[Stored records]

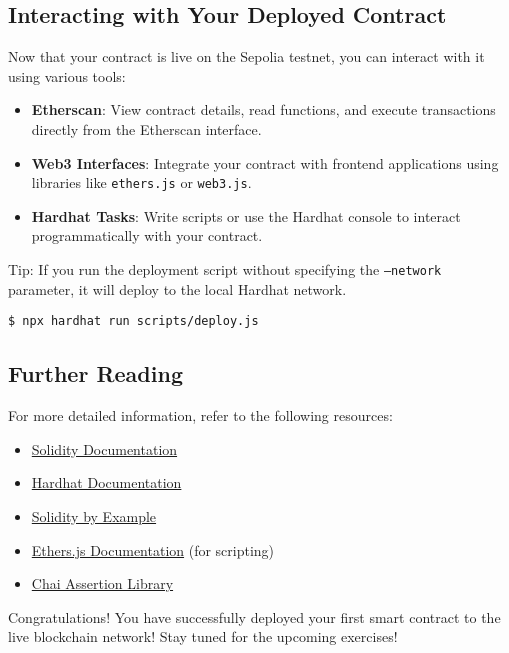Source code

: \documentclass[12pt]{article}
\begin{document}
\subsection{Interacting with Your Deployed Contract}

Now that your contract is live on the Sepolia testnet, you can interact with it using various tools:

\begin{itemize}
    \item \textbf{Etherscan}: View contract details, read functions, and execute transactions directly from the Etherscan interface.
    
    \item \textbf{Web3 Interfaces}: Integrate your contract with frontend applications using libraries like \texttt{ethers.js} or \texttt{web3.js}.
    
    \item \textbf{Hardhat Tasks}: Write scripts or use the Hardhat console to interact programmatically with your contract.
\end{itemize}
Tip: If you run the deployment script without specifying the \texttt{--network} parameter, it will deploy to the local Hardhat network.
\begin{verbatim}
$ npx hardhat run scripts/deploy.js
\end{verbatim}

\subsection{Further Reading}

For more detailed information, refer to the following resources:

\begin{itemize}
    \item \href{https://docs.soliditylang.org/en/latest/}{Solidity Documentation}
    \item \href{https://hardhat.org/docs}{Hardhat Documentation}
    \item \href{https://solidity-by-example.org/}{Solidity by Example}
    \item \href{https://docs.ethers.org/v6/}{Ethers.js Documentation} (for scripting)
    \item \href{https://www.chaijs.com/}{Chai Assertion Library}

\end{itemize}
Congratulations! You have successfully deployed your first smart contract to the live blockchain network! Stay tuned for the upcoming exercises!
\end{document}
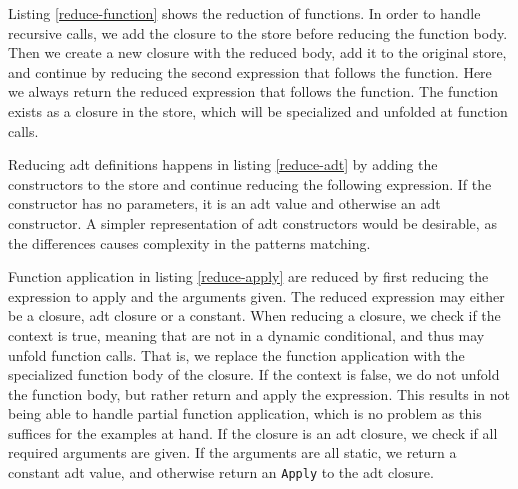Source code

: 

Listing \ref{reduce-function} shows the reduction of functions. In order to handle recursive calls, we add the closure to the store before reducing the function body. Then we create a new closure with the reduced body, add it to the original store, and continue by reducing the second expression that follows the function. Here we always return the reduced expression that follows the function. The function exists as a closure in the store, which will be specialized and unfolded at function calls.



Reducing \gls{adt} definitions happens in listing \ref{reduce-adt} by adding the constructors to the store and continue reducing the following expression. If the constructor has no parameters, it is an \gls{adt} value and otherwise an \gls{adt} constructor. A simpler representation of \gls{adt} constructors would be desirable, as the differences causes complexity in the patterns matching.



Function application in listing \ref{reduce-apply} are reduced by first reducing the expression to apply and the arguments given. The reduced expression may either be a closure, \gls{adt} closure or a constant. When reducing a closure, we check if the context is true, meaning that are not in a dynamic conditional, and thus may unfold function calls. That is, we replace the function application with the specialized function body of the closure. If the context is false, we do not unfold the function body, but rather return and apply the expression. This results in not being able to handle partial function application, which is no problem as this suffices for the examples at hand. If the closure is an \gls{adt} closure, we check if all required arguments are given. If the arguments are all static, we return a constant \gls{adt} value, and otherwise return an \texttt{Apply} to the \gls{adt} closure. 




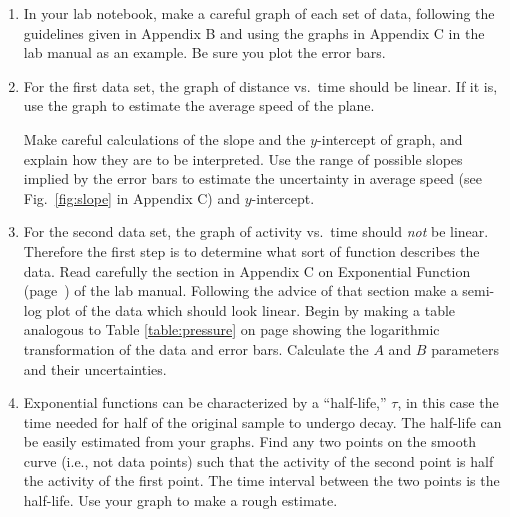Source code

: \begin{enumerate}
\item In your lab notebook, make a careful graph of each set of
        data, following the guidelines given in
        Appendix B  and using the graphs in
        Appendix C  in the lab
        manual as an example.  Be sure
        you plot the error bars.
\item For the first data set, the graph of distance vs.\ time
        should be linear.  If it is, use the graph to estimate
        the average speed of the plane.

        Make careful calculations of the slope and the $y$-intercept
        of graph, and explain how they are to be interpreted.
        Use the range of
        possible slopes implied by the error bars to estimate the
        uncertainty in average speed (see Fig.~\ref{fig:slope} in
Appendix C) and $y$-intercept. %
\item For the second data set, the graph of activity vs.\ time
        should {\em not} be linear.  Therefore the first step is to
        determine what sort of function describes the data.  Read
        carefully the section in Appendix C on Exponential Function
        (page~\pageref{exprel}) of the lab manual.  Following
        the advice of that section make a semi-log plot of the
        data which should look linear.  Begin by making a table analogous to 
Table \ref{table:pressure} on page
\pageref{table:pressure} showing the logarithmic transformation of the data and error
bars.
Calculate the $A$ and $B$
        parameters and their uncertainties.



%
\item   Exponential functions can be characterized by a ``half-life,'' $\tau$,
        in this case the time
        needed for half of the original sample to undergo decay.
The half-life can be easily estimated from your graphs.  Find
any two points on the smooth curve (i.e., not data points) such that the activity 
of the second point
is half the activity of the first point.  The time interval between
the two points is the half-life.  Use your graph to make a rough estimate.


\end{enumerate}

> **What is required**: Give each record above back word for word, but carry over none of the pictures.

> **Reply**:
Source code

: \documentclass[12pt]{article}
\begin{document}
\subsection{Interacting with Your Deployed Contract}

Now that your contract is live on the Sepolia testnet, you can interact with it using various tools:

\begin{itemize}
    \item \textbf{Etherscan}: View contract details, read functions, and execute transactions directly from the Etherscan interface.
    
    \item \textbf{Web3 Interfaces}: Integrate your contract with frontend applications using libraries like \texttt{ethers.js} or \texttt{web3.js}.
    
    \item \textbf{Hardhat Tasks}: Write scripts or use the Hardhat console to interact programmatically with your contract.
\end{itemize}
Tip: If you run the deployment script without specifying the \texttt{--network} parameter, it will deploy to the local Hardhat network.
\begin{verbatim}
$ npx hardhat run scripts/deploy.js
\end{verbatim}

\subsection{Further Reading}

For more detailed information, refer to the following resources:

\begin{itemize}
    \item \href{https://docs.soliditylang.org/en/latest/}{Solidity Documentation}
    \item \href{https://hardhat.org/docs}{Hardhat Documentation}
    \item \href{https://solidity-by-example.org/}{Solidity by Example}
    \item \href{https://docs.ethers.org/v6/}{Ethers.js Documentation} (for scripting)
    \item \href{https://www.chaijs.com/}{Chai Assertion Library}

\end{itemize}
Congratulations! You have successfully deployed your first smart contract to the live blockchain network! Stay tuned for the upcoming exercises!
\end{document}
Source code

: 

Listing \ref{reduce-function} shows the reduction of functions. In order to handle recursive calls, we add the closure to the store before reducing the function body. Then we create a new closure with the reduced body, add it to the original store, and continue by reducing the second expression that follows the function. Here we always return the reduced expression that follows the function. The function exists as a closure in the store, which will be specialized and unfolded at function calls.



Reducing \gls{adt} definitions happens in listing \ref{reduce-adt} by adding the constructors to the store and continue reducing the following expression. If the constructor has no parameters, it is an \gls{adt} value and otherwise an \gls{adt} constructor. A simpler representation of \gls{adt} constructors would be desirable, as the differences causes complexity in the patterns matching.



Function application in listing \ref{reduce-apply} are reduced by first reducing the expression to apply and the arguments given. The reduced expression may either be a closure, \gls{adt} closure or a constant. When reducing a closure, we check if the context is true, meaning that are not in a dynamic conditional, and thus may unfold function calls. That is, we replace the function application with the specialized function body of the closure. If the context is false, we do not unfold the function body, but rather return and apply the expression. This results in not being able to handle partial function application, which is no problem as this suffices for the examples at hand. If the closure is an \gls{adt} closure, we check if all required arguments are given. If the arguments are all static, we return a constant \gls{adt} value, and otherwise return an \texttt{Apply} to the \gls{adt} closure. 




Source code

: \begin{enumerate}
\item In your lab notebook, make a careful graph of each set of
        data, following the guidelines given in
        Appendix B  and using the graphs in
        Appendix C  in the lab
        manual as an example.  Be sure
        you plot the error bars.
\item For the first data set, the graph of distance vs.\ time
        should be linear.  If it is, use the graph to estimate
        the average speed of the plane.

        Make careful calculations of the slope and the $y$-intercept
        of graph, and explain how they are to be interpreted.
        Use the range of
        possible slopes implied by the error bars to estimate the
        uncertainty in average speed (see Fig.~\ref{fig:slope} in
Appendix C) and $y$-intercept. %
\item For the second data set, the graph of activity vs.\ time
        should {\em not} be linear.  Therefore the first step is to
        determine what sort of function describes the data.  Read
        carefully the section in Appendix C on Exponential Function
        (page~\pageref{exprel}) of the lab manual.  Following
        the advice of that section make a semi-log plot of the
        data which should look linear.  Begin by making a table analogous to 
Table \ref{table:pressure} on page
\pageref{table:pressure} showing the logarithmic transformation of the data and error
bars.
Calculate the $A$ and $B$
        parameters and their uncertainties.



%
\item   Exponential functions can be characterized by a ``half-life,'' $\tau$,
        in this case the time
        needed for half of the original sample to undergo decay.
The half-life can be easily estimated from your graphs.  Find
any two points on the smooth curve (i.e., not data points) such that the activity 
of the second point
is half the activity of the first point.  The time interval between
the two points is the half-life.  Use your graph to make a rough estimate.


\end{enumerate}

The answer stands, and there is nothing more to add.